Alveolar macrophage activity and the pulmonary complications of haematopoietic stem cell transplantation

Abstract

BACKGROUND The success of haematopoietic (bone marrow or peripheral blood) stem cell transplantation (SCT) is compromised by pulmonary complications. We hypothesised that a proinflammatory alveolar microenvironment, reflected in alveolar macrophage (AM) cytokine production, would predispose to such complications. METHODS AM were isolated from adult SCT recipients by bronchoalveolar lavage before SCT (n=32) and during post-transplant pancytopenia (n=23).

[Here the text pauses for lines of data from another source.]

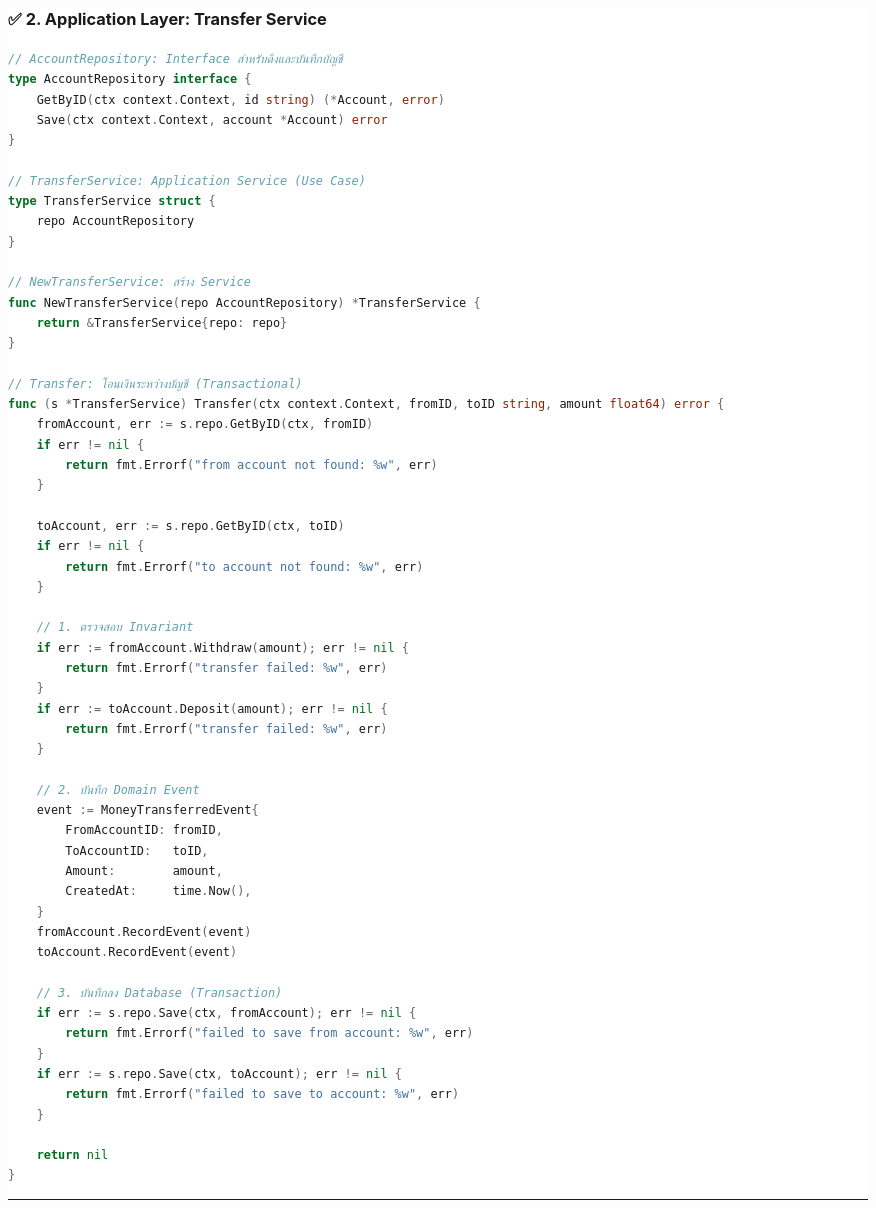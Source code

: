 
### ✅ 2. Application Layer: Transfer Service

```go
// AccountRepository: Interface สำหรับดึงและบันทึกบัญชี
type AccountRepository interface {
    GetByID(ctx context.Context, id string) (*Account, error)
    Save(ctx context.Context, account *Account) error
}

// TransferService: Application Service (Use Case)
type TransferService struct {
    repo AccountRepository
}

// NewTransferService: สร้าง Service
func NewTransferService(repo AccountRepository) *TransferService {
    return &TransferService{repo: repo}
}

// Transfer: โอนเงินระหว่างบัญชี (Transactional)
func (s *TransferService) Transfer(ctx context.Context, fromID, toID string, amount float64) error {
    fromAccount, err := s.repo.GetByID(ctx, fromID)
    if err != nil {
        return fmt.Errorf("from account not found: %w", err)
    }

    toAccount, err := s.repo.GetByID(ctx, toID)
    if err != nil {
        return fmt.Errorf("to account not found: %w", err)
    }

    // 1. ตรวจสอบ Invariant
    if err := fromAccount.Withdraw(amount); err != nil {
        return fmt.Errorf("transfer failed: %w", err)
    }
    if err := toAccount.Deposit(amount); err != nil {
        return fmt.Errorf("transfer failed: %w", err)
    }

    // 2. บันทึก Domain Event
    event := MoneyTransferredEvent{
        FromAccountID: fromID,
        ToAccountID:   toID,
        Amount:        amount,
        CreatedAt:     time.Now(),
    }
    fromAccount.RecordEvent(event)
    toAccount.RecordEvent(event)

    // 3. บันทึกลง Database (Transaction)
    if err := s.repo.Save(ctx, fromAccount); err != nil {
        return fmt.Errorf("failed to save from account: %w", err)
    }
    if err := s.repo.Save(ctx, toAccount); err != nil {
        return fmt.Errorf("failed to save to account: %w", err)
    }

    return nil
}
```

---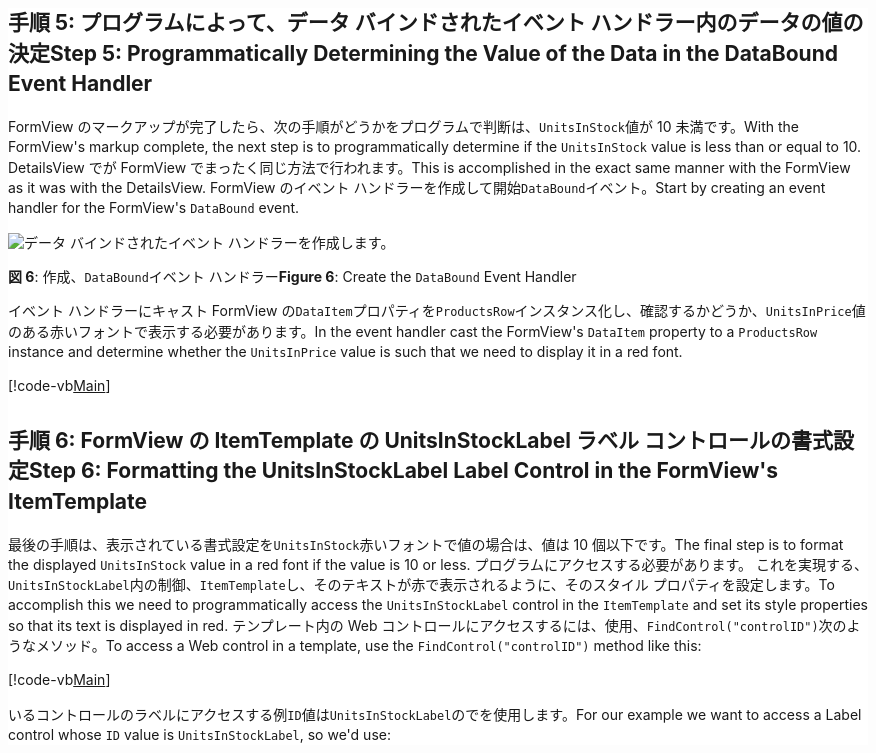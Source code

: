 ## <a name="step-5-programmatically-determining-the-value-of-the-data-in-the-databound-event-handler"></a><span data-ttu-id="ee3d3-202">手順 5: プログラムによって、データ バインドされたイベント ハンドラー内のデータの値の決定</span><span class="sxs-lookup"><span data-stu-id="ee3d3-202">Step 5: Programmatically Determining the Value of the Data in the DataBound Event Handler</span></span>

<span data-ttu-id="ee3d3-203">FormView のマークアップが完了したら、次の手順がどうかをプログラムで判断は、`UnitsInStock`値が 10 未満です。</span><span class="sxs-lookup"><span data-stu-id="ee3d3-203">With the FormView's markup complete, the next step is to programmatically determine if the `UnitsInStock` value is less than or equal to 10.</span></span> <span data-ttu-id="ee3d3-204">DetailsView でが FormView でまったく同じ方法で行われます。</span><span class="sxs-lookup"><span data-stu-id="ee3d3-204">This is accomplished in the exact same manner with the FormView as it was with the DetailsView.</span></span> <span data-ttu-id="ee3d3-205">FormView のイベント ハンドラーを作成して開始`DataBound`イベント。</span><span class="sxs-lookup"><span data-stu-id="ee3d3-205">Start by creating an event handler for the FormView's `DataBound` event.</span></span>


![データ バインドされたイベント ハンドラーを作成します。](custom-formatting-based-upon-data-vb/_static/image14.png)

<span data-ttu-id="ee3d3-207">**図 6**: 作成、`DataBound`イベント ハンドラー</span><span class="sxs-lookup"><span data-stu-id="ee3d3-207">**Figure 6**: Create the `DataBound` Event Handler</span></span>


<span data-ttu-id="ee3d3-208">イベント ハンドラーにキャスト FormView の`DataItem`プロパティを`ProductsRow`インスタンス化し、確認するかどうか、`UnitsInPrice`値のある赤いフォントで表示する必要があります。</span><span class="sxs-lookup"><span data-stu-id="ee3d3-208">In the event handler cast the FormView's `DataItem` property to a `ProductsRow` instance and determine whether the `UnitsInPrice` value is such that we need to display it in a red font.</span></span>


[!code-vb[Main](custom-formatting-based-upon-data-vb/samples/sample9.vb)]

## <a name="step-6-formatting-the-unitsinstocklabel-label-control-in-the-formviews-itemtemplate"></a><span data-ttu-id="ee3d3-209">手順 6: FormView の ItemTemplate の UnitsInStockLabel ラベル コントロールの書式設定</span><span class="sxs-lookup"><span data-stu-id="ee3d3-209">Step 6: Formatting the UnitsInStockLabel Label Control in the FormView's ItemTemplate</span></span>

<span data-ttu-id="ee3d3-210">最後の手順は、表示されている書式設定を`UnitsInStock`赤いフォントで値の場合は、値は 10 個以下です。</span><span class="sxs-lookup"><span data-stu-id="ee3d3-210">The final step is to format the displayed `UnitsInStock` value in a red font if the value is 10 or less.</span></span> <span data-ttu-id="ee3d3-211">プログラムにアクセスする必要があります。 これを実現する、`UnitsInStockLabel`内の制御、`ItemTemplate`し、そのテキストが赤で表示されるように、そのスタイル プロパティを設定します。</span><span class="sxs-lookup"><span data-stu-id="ee3d3-211">To accomplish this we need to programmatically access the `UnitsInStockLabel` control in the `ItemTemplate` and set its style properties so that its text is displayed in red.</span></span> <span data-ttu-id="ee3d3-212">テンプレート内の Web コントロールにアクセスするには、使用、`FindControl("controlID")`次のようなメソッド。</span><span class="sxs-lookup"><span data-stu-id="ee3d3-212">To access a Web control in a template, use the `FindControl("controlID")` method like this:</span></span>


[!code-vb[Main](custom-formatting-based-upon-data-vb/samples/sample10.vb)]

<span data-ttu-id="ee3d3-213">いるコントロールのラベルにアクセスする例`ID`値は`UnitsInStockLabel`のでを使用します。</span><span class="sxs-lookup"><span data-stu-id="ee3d3-213">For our example we want to access a Label control whose `ID` value is `UnitsInStockLabel`, so we'd use:</span></span>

Concentrations of tumour necrosis factor (TNF)α, granulocyte-macrophage colony stimulating factor (GM-CSF), interleukin (IL)-1β, IL-6, and IL-8 in 24 hour AM culture medium were measured by enzyme linked immunosorbent assay and compared with both the occurrence of post-SCT lung disease and with subjects' previous respiratory histories. RESULTS Eleven subjects developed lung disease within 6 months of SCT. These subjects had higher median pre-transplant AM TNFα (8 (IQR 1–8)v 2 (1–5) ng/10⁶AM, p=0.01, median difference (D) = 3, 95% CI 0.1 to 7), GM-CSF (5 (0.7–8)v 0.2 (0.1–0.8), p=0.006, D = 4, 95% CI 0.5 to 7), and IL-6 (0.5 (0.1–1) v 0.1 (0.02–0.3), p=0.049, D = 0.3, 95% CI 0.0002 to 1) production than remaining subjects; IL-1β and IL-8 did not differ. During pancytopenia high AM GM-CSF production again predicted later lung disease (1 (0.7–9) v 0.1 (0.06–0.3), p=0.01, D = 1, 95% CI 0.1 to 6). A history of recent chest disease was associated with high AM TNFα and GM-CSF production and with post-SCT lung disease. Pre-SCT lung function was unrelated to post-SCT lung disease. CONCLUSIONS Recent respiratory disease and persistent proinflammatory AM behaviour detectable before transplantation are associated with lung disease following SCT. These associations may prove useful in pre-transplant risk assessment.